Cabinet agréé Syndicat National des Experts Immobiliers

01 · Le bon vocabulaireMalfaçon, non-conformité, vice caché : ne confondez pas

Avant même de chercher des signes, il faut poser le bon mot sur ce que vous observez. Ces trois termes sont souvent employés comme synonymes, à tort. Ils désignent des situations différentes, et surtout ils n’ouvrent pas les mêmes recours ni les mêmes délais. Se tromper de qualification, c’est risquer d’engager une démarche vouée à l’échec.

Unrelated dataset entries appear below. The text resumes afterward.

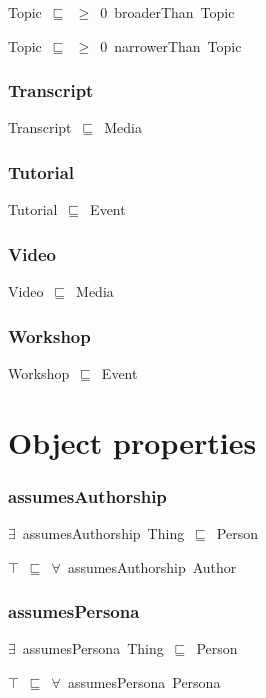 \documentclass{article}
\begin{document}
Topic~\ensuremath{\sqsubseteq}~\ensuremath{\geq}~0~broaderThan~Topic~

Topic~\ensuremath{\sqsubseteq}~\ensuremath{\geq}~0~narrowerThan~Topic~

\subsubsection*{Transcript}

Transcript~\ensuremath{\sqsubseteq}~Media~

\subsubsection*{Tutorial}

Tutorial~\ensuremath{\sqsubseteq}~Event~

\subsubsection*{Video}

Video~\ensuremath{\sqsubseteq}~Media~

\subsubsection*{Workshop}

Workshop~\ensuremath{\sqsubseteq}~Event~

\section*{Object properties}\subsubsection*{assumesAuthorship}

\ensuremath{\exists}~assumesAuthorship~Thing~\ensuremath{\sqsubseteq}~Person

\ensuremath{\top}~\ensuremath{\sqsubseteq}~\ensuremath{\forall}~assumesAuthorship~Author

\subsubsection*{assumesPersona}

\ensuremath{\exists}~assumesPersona~Thing~\ensuremath{\sqsubseteq}~Person

\ensuremath{\top}~\ensuremath{\sqsubseteq}~\ensuremath{\forall}~assumesPersona~Persona
\end{document}
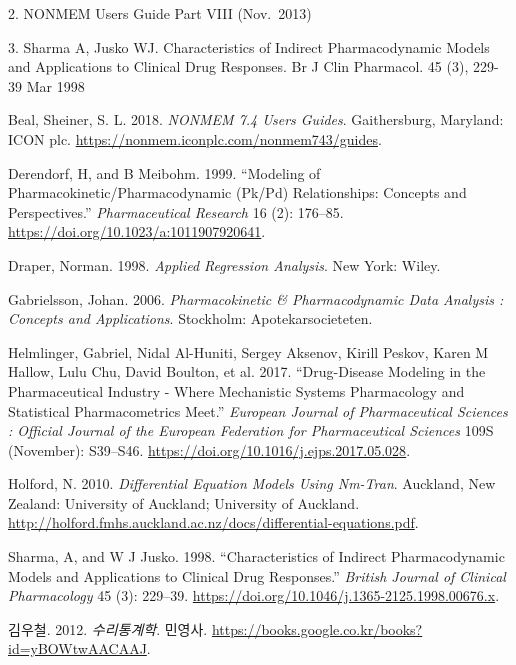 \documentclass[
  10pt,
]{krantz}
\newlength{\cslhangindent}
\newenvironment{cslreferences}%
  {\setlength{\parindent}{0pt}%
  \everypar{\setlength{\hangindent}{\cslhangindent}}\ignorespaces}%
  {\par}
\begin{document}
2. NONMEM Users Guide Part VIII (Nov.~2013)

3. Sharma A, Jusko WJ. Characteristics of Indirect Pharmacodynamic
Models and Applications to Clinical Drug Responses. Br J Clin Pharmacol.
45 (3), 229-39 Mar 1998

\backmatter

\hypertarget{refs}{}
\begin{cslreferences}
\leavevmode\hypertarget{ref-nonmem}{}%
Beal, Sheiner, S. L. 2018. \emph{NONMEM 7.4 Users Guides}. Gaithersburg, Maryland: ICON plc. \url{https://nonmem.iconplc.com/nonmem743/guides}.

\leavevmode\hypertarget{ref-derendorf1999modeling}{}%
Derendorf, H, and B Meibohm. 1999. ``Modeling of Pharmacokinetic/Pharmacodynamic (Pk/Pd) Relationships: Concepts and Perspectives.'' \emph{Pharmaceutical Research} 16 (2): 176--85. \url{https://doi.org/10.1023/a:1011907920641}.

\leavevmode\hypertarget{ref-draper1998applied}{}%
Draper, Norman. 1998. \emph{Applied Regression Analysis}. New York: Wiley.

\leavevmode\hypertarget{ref-gabrielsson2006pharmacokinetic}{}%
Gabrielsson, Johan. 2006. \emph{Pharmacokinetic \& Pharmacodynamic Data Analysis : Concepts and Applications}. Stockholm: Apotekarsocieteten.

\leavevmode\hypertarget{ref-helmlinger2017drug}{}%
Helmlinger, Gabriel, Nidal Al-Huniti, Sergey Aksenov, Kirill Peskov, Karen M Hallow, Lulu Chu, David Boulton, et al. 2017. ``Drug-Disease Modeling in the Pharmaceutical Industry - Where Mechanistic Systems Pharmacology and Statistical Pharmacometrics Meet.'' \emph{European Journal of Pharmaceutical Sciences : Official Journal of the European Federation for Pharmaceutical Sciences} 109S (November): S39--S46. \url{https://doi.org/10.1016/j.ejps.2017.05.028}.

\leavevmode\hypertarget{ref-nickholford}{}%
Holford, N. 2010. \emph{Differential Equation Models Using Nm-Tran}. Auckland, New Zealand: University of Auckland; University of Auckland. \url{http://holford.fmhs.auckland.ac.nz/docs/differential-equations.pdf}.

\leavevmode\hypertarget{ref-sharma1998characteristics}{}%
Sharma, A, and W J Jusko. 1998. ``Characteristics of Indirect Pharmacodynamic Models and Applications to Clinical Drug Responses.'' \emph{British Journal of Clinical Pharmacology} 45 (3): 229--39. \url{https://doi.org/10.1046/j.1365-2125.1998.00676.x}.

\leavevmode\hypertarget{ref-kim}{}%
김우철. 2012. \emph{수리통계학}. 민영사. \url{https://books.google.co.kr/books?id=yBOWtwAACAAJ}.
\end{cslreferences}

\printindex
\end{document}
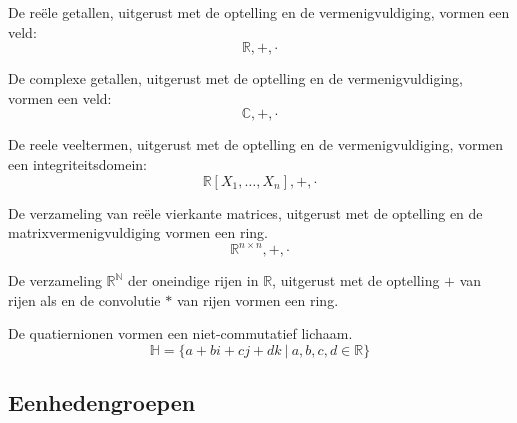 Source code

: \documentclass[main.tex]{subfiles}
\begin{document}
\begin{vb}
  De re\"ele getallen, uitgerust met de optelling en de vermenigvuldiging, vormen een veld:
  \[ \mathbb{R},+,\cdot \]
\commj {} \domein \lichaam \veld
\end{vb}

\begin{vb}
  De complexe getallen, uitgerust met de optelling en de vermenigvuldiging, vormen een veld:
  \[ \mathbb{C},+,\cdot \]
  \commj {} \domein \lichaam \veld
\end{vb}

\begin{vb}
  De reele veeltermen, uitgerust met de optelling en de vermenigvuldiging, vormen een integriteitsdomein: 
  \[ \mathbb{R}[X_{1},\dotsc,X_{n}],+,\cdot \]
  \commj {} \domein
\end{vb}

\begin{vb}
  De verzameling van re\"ele vierkante matrices, uitgerust met de optelling en de matrixvermenigvuldiging vormen een ring. 
  \[ \mathbb{R}^{n\times n},+,\cdot \]
  \commn {}
\end{vb}

\begin{vb}
  De verzameling $\mathbb{R}^{\mathbb{N}}$ der oneindige rijen in $\mathbb{R}$, uitgerust met de optelling $+$ van rijen als en de convolutie $*$ van rijen vormen een ring.\\
   \commj
\end{vb}

\begin{vb}
  \[
  \left\{
    \begin{pmatrix}
      r & 0\\
      0 & 0
    \end{pmatrix}
    \ |\
    r \in \mathbb{Z}
  \right\},+,\cdot
  \]
  \commj {}$} \domein
\end{vb}

\begin{vb}
  De quatiernionen vormen een niet-commutatief lichaam.
  \[ \mathbb{H} = \{ a + bi + cj + dk \ |\ a,b,c,d \in \mathbb{R} \} \]
  \commn \eenhj{$1$} \lichaam 
\end{vb}

\subsection{Eenhedengroepen}
\label{sec:eenhedengroepen}
\end{document}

Une malfaçon est un défaut d’exécution. Le travail a été mal fait : un enduit mal appliqué, une étanchéité bâclée, un mur qui n’est pas d’aplomb. La non-conformité, elle, est un écart par rapport à ce qui était prévu. L’ouvrage ne correspond pas aux plans, au devis ou au contrat signé, même s’il est correctement réalisé. Le vice caché, enfin, est un défaut qui n’était pas visible au moment de la réception et qui se révèle plus tard.

Défaut d’exécution

La malfaçon

Le travail a été mal réalisé. Carrelage mal posé, joint d’étanchéité raté, peinture qui cloque. La qualité de l’ouvrage est en cause.

Se constate : techniquement
Écart au contrat

La non-conformité

L’ouvrage ne correspond pas aux plans ou au devis. Une cloison déplacée, un matériau remplacé, une surface réduite.

Se constate : contrat en main
Défaut révélé après

Le vice caché

Un défaut invisible lors de la réception, qui apparaît ensuite. Il rend le bien impropre à son usage ou en diminue la valeur.

Se constate : a posteriori

La frontière compte beaucoup. Une non-conformité se constate en comparant l’ouvrage au contrat, document en main. Une malfaçon se constate techniquement, en examinant la qualité d’exécution. Quant au vice caché, il relève de l’article 1641 du Code civil pour une vente, et c’est souvent le plus difficile à faire reconnaître, car il faut prouver que le défaut existait avant et qu’il était indécelable.

Dans la pratique d’expertise, beaucoup de dossiers mélangent les trois. Une maison peut présenter à la fois une malfaçon d’étanchéité, une non-conformité de surface et un vice caché de fondation. Chacun appelle une garantie et une procédure distinctes. C’est précisément le rôle d’un rapport d’expertise que de trier et de qualifier chaque désordre.

À retenir

Malfaçon, non-conformité et vice caché ne sont pas synonymes. La malfaçon touche la qualité d’exécution, la non-conformité l’écart au contrat, le vice caché un défaut invisible révélé après coup. Chacun ouvre des recours différents : qualifier correctement le désordre est la première étape de toute démarche.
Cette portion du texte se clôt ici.